There are considerable risks involved in taking this approach.
Firstly it is important to be aware that there are time limits in bringing proceedings for property settlement or maintenance in Court. For married couples the time limit is one year from the date of divorce and for defacto couples it is for 2 years from the date of separation.
Once that time period expires and you have not finalised your property settlement or issued proceedings, you cannot file proceedings without leave (permission) of the Court. Leave will only be granted for property proceedings if you can demonstrate that hardship will be caused to yourself or a child.
For maintenance proceedings you will need to establish that at the time the ordinary time limit expired you were unable to support yourself without an income tested pension, allowance or benefit.
There are also other risks associated with delaying property settlement. The law is very clear that the property pool is assessed at the time of any trial, not at the date of separation. This means that if a person accumulates significant assets post separation by inheritance, lottery win or simply by good money management and saving and investing, those assets will be available for division with the other party.
Similarly, if during the period post separation one party has dissipated assets it can lead to complicated and costly legal arguments as to whether or not those moneys were spent on necessary living expenses. If they were not spent on necessary living expenses, the Court can notionally add them back into the property pool.
The Court treats this as a premature distribution of matrimonial property or put simply, that the person has already received part of their property settlement entitlement. This means that they get less in the final settlement.
"There are also other risks associated with delaying property settlement"

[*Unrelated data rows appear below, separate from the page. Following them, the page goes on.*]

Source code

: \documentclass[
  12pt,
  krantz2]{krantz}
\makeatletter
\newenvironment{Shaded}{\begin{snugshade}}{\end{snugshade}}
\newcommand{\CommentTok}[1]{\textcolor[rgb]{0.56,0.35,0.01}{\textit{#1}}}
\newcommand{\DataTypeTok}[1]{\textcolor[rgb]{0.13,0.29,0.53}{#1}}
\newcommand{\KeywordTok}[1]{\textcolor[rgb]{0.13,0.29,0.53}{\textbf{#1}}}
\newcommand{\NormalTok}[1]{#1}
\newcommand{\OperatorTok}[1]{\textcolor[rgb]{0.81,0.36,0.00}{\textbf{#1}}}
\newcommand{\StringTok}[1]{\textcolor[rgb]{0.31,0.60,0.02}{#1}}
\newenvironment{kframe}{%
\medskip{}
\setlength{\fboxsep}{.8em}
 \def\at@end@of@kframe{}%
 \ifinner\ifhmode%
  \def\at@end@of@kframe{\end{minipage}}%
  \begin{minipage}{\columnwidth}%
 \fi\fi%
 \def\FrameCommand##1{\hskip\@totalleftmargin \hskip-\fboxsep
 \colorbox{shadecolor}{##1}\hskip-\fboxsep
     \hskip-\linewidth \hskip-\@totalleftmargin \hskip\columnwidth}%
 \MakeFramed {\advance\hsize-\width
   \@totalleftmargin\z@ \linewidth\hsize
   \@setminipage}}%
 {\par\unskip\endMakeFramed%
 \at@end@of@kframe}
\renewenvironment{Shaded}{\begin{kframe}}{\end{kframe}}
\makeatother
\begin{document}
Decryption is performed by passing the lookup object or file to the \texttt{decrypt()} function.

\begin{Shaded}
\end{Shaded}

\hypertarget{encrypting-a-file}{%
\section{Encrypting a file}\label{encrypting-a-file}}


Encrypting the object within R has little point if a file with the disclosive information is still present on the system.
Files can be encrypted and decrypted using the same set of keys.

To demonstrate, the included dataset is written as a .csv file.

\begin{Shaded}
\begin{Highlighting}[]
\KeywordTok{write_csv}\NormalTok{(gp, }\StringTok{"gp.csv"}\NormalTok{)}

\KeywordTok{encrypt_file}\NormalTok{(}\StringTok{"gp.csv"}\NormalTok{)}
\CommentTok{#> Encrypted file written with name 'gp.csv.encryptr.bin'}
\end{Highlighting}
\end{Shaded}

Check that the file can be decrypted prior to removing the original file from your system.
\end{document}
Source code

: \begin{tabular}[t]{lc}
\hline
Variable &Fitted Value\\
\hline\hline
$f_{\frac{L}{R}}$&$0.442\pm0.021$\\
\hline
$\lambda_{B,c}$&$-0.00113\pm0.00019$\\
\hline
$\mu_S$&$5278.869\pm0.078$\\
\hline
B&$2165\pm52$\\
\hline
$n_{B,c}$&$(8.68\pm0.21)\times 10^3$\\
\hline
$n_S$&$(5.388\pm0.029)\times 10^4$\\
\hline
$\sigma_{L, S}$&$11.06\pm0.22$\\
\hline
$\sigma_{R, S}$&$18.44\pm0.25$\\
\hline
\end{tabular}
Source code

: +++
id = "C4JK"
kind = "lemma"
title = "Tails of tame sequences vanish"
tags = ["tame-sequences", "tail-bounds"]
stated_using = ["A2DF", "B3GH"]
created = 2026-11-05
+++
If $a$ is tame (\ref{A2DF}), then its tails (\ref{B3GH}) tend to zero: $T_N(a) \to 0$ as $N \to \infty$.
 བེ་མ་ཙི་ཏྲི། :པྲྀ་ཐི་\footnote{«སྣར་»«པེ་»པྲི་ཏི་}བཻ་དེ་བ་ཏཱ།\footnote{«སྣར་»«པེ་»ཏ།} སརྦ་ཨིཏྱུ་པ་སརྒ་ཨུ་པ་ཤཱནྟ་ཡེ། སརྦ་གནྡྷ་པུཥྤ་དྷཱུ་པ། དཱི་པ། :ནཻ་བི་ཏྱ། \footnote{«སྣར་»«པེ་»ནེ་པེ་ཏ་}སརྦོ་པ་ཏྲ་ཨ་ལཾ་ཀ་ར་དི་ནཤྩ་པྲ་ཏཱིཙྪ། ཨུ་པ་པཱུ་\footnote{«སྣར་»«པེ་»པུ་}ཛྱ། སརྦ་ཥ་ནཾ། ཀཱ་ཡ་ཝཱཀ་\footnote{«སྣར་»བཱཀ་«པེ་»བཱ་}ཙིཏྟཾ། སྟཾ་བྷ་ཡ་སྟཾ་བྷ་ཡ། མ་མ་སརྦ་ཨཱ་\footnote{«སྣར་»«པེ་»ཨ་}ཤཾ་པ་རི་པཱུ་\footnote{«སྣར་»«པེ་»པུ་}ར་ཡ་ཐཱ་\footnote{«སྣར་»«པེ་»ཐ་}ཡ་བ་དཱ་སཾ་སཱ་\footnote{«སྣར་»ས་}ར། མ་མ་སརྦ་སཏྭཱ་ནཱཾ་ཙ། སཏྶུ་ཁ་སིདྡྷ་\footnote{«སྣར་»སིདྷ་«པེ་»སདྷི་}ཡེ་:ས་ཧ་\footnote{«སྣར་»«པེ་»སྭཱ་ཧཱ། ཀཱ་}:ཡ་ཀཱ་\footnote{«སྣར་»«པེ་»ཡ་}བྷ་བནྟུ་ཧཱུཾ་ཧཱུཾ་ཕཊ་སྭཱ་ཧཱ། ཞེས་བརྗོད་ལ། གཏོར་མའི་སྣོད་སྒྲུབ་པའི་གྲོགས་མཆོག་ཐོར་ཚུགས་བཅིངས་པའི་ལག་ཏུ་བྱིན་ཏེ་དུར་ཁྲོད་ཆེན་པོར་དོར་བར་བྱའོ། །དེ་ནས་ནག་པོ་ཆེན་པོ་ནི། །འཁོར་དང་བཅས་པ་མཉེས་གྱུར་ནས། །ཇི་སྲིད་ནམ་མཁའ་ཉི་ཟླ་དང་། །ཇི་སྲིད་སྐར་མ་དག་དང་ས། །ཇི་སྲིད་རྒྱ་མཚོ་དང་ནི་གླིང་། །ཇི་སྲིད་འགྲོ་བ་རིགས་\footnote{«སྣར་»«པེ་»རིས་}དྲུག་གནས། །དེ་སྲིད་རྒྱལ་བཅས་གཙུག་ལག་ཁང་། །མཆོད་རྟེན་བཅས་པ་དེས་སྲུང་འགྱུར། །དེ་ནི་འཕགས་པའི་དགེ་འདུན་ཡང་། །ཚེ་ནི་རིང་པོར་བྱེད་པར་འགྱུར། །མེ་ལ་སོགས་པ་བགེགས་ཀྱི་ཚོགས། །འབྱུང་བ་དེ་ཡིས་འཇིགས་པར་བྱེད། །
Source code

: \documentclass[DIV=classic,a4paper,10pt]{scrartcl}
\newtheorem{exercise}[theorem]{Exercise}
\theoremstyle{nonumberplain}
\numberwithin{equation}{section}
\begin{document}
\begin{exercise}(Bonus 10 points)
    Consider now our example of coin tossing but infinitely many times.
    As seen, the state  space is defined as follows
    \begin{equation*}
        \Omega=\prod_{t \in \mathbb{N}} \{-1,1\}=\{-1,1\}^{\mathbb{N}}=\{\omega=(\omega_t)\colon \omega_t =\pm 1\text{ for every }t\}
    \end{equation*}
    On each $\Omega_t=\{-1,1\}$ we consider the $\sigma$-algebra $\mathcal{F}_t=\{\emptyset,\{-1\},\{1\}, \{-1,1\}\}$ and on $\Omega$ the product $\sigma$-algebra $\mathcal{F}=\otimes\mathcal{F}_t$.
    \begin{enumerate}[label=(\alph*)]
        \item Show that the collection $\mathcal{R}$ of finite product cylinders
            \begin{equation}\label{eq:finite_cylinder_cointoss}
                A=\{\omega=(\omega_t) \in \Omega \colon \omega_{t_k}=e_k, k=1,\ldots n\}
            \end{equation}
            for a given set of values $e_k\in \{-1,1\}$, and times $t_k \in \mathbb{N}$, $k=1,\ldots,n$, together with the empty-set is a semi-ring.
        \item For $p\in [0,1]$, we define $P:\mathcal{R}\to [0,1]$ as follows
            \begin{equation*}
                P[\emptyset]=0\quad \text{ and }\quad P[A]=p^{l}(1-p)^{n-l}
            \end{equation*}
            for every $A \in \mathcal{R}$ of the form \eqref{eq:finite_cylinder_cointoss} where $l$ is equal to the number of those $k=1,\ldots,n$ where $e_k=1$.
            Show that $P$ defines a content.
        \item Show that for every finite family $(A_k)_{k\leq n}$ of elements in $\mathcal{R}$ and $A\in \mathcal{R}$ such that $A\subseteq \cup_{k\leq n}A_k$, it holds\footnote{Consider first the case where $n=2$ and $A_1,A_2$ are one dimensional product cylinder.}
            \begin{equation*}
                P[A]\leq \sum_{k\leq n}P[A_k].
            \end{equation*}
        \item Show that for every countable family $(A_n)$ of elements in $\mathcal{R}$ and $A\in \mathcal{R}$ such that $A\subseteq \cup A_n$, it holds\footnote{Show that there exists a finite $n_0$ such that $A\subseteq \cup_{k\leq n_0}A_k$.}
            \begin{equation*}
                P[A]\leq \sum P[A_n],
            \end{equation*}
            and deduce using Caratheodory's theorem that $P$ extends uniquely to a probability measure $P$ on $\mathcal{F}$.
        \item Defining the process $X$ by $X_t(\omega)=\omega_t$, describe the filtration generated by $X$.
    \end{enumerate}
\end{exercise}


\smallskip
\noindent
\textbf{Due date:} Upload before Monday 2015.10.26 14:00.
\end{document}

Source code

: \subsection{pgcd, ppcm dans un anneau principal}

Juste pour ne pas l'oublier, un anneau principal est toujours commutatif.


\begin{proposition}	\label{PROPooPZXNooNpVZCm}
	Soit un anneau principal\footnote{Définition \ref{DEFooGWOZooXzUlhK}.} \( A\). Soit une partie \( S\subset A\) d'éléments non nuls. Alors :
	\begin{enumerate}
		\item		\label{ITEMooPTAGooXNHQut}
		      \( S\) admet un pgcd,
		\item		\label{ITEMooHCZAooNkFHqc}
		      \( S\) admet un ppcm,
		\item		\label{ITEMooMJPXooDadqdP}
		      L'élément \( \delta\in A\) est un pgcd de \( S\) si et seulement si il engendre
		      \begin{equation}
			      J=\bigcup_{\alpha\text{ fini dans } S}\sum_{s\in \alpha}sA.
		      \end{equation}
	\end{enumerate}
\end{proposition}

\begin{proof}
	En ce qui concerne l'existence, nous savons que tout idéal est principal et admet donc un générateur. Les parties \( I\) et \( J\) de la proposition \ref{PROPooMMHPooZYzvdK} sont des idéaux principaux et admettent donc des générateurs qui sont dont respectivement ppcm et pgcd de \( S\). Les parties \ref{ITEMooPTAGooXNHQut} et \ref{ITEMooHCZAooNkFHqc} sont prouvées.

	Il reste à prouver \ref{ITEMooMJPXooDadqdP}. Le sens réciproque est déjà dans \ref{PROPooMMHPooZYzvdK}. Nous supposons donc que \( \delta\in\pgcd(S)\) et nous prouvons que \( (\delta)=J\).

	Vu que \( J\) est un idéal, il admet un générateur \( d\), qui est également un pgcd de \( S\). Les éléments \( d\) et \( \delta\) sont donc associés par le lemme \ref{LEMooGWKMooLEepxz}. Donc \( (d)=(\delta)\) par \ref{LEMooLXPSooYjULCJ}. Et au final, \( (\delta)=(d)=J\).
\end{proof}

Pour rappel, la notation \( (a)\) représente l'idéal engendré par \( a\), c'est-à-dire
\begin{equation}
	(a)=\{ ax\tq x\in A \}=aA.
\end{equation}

Finally when property settlements are left open for long periods of time, there is always a possibility that one of the parties may die before property settlement proceedings are instituted. In this case once the parties have died property proceedings can no longer be instituted in Court. This means that their assets will be distributed in accordance with their Will. If they do not have a valid Will or the Will is challenged by an eligible person, the matter can be further complicated.
Also it is important to note that upon death any assets that are owned as joint tenants (commonly such things as the marital home) will be automatically transferred to the other joint tenant. This is regardless of what is stated in the Will. This is because assets owned as joint tenants do not form part of the estate.
It is for these reasons and the added complexity of assessing the parties’ entitlements after a long period of separation that our advice is to speak to a lawyer experienced in Family Law as soon as possible post separation to get advice about your entitlements.
The lawyer can also advise you on possible changes in the parties’ positions if the matter has been left for a significant period.